じゃあ、敬語を外すのは無理だけれど一人称は『俺』にさせてもらおう。
「今日は買い物?」
「あ、はい。買い出しに来たんですけど、その前にこの遊園地で子供を遊ばせてて…」
「は? こ…子供…?」
俺の言葉に被せるように鹿嶋社長…もとい鹿嶋さんが声を上げた。
「? はい。あそこの滑り台の所で遊んでる、緑の服を着た子です」
俺は指で奏音を指し示す。彼もそちらを向く。
「…君は確か26歳だったね…」
「え? はい。26ですけど、それが何か…」
「い…いや、随分大きな子供がいるな…と…。
あ、いや、失礼…」
「よく言われるので、気にしていません」
そう。本当によく言われる。俺が童顔なのもあるだろうけれど、敢えて年齢を伝えても言われる。26歳で4歳の子供がいたっておかしくないと思うけれど…。
「鹿嶋さんもお買い物ですか?」
話題を逸らす為に訊く。
「ああ。ベビーコーナーに…」
「ベビーコーナー…ですか」
「ああ。兄の所に2人目が生まれてね。その出産祝いの品を買いに。上の子の時は母に頼んだんだが、その母も脚を悪くしてしまって頼めなく…。っと、こんな話を聞かされても困るよな」
と言う鹿嶋さんのほうが困り顔をしていて、思わず笑ってしまう。
「大丈夫ですよ。あ、ベビーコーナーはすぐそこです」
今度は、休憩スペースの目と鼻の先にあるベビーコーナーを指し示す。
「あ、いや、場所はすぐ判ったんだが…。なんか、入り難くないか? 大の男が1人でベビーコーナー…」
「………。ふふ…」
彼の言葉に、俺は声を洩らして笑ってしまう。初対面の時とのギャップが何だか可愛く見えて…。あ、それこそ失礼かな。自分より歳上の男性に可愛いなんて。
「あ、ごめんなさい。でも、1人で買いに来るパパさんもいますし、男性1人で来店しても問題ないですよ?
もし良ければ、ご一緒しましょうか?」
あ……。
言ってしまってから「しまった!」と思ったけれど、遅かった。もう会わないと決めたのに…。会ってしまったのがイレギュラーだったとしても、このまま別れる事も出来たのに…。自分から関わりを持つ切っ掛けを作ってしまった…。
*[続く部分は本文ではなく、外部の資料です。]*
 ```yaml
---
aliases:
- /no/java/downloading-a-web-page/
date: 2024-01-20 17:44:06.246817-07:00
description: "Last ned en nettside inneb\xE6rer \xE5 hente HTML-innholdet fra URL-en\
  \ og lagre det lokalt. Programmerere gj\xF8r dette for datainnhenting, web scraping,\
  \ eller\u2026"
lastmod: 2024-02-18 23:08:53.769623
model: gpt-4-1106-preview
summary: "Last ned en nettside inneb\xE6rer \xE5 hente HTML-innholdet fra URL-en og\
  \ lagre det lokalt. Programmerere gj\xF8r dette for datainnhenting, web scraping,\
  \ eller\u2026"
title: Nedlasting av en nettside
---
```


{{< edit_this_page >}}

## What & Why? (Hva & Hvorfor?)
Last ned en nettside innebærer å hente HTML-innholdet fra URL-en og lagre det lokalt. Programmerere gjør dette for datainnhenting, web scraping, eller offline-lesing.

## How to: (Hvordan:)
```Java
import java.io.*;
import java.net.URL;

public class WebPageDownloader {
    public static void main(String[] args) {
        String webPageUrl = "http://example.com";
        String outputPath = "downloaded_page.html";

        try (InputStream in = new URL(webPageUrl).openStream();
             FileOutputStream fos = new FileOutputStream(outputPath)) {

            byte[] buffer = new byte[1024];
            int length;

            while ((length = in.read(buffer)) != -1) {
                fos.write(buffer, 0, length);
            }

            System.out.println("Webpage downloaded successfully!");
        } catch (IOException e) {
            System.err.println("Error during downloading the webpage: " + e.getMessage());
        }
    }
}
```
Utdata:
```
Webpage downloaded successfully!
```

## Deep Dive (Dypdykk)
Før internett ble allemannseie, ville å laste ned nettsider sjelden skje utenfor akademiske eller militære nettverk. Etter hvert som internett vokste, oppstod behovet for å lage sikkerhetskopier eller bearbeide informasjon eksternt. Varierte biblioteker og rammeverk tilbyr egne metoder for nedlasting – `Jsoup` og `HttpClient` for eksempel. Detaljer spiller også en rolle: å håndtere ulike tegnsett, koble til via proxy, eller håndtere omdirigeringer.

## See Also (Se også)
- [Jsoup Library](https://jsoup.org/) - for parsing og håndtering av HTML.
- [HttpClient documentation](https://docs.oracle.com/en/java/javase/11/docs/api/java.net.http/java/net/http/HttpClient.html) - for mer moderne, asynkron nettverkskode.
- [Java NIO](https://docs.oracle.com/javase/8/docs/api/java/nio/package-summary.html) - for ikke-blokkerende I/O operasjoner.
けれど、言ってしまった言葉は取り消せない。
何より…、
「良いのか? 助かる」
と言われてしまえば、今更無かった事には出来ない。
「あ、でも、勝手に決めてしまって大丈夫だろうか。奥さんに許可を…」
「…あ……」
言われて気付いた。休日のショッピングモール、『家族』で来ていると思うのが普通だ。鹿嶋さんは俺がシングルだと知らないから。
まあ、隠す事でもないしな。
「大丈夫です。俺、シングルなので」
理由までは言わなくてもいいだろう。
「そうなのか…」
「はい。だから、気にしなくていいです。
少し待ってて下さい。息子、呼びますね」
「あ、いや、慌てなくていい。急がないから、もう少し遊ばせてやっても…」
「もう1時間は遊んでいますし、そろそろ水分補給もさせたいので…」
俺は座っていた椅子から立ち上がり、奏音を呼ぶ。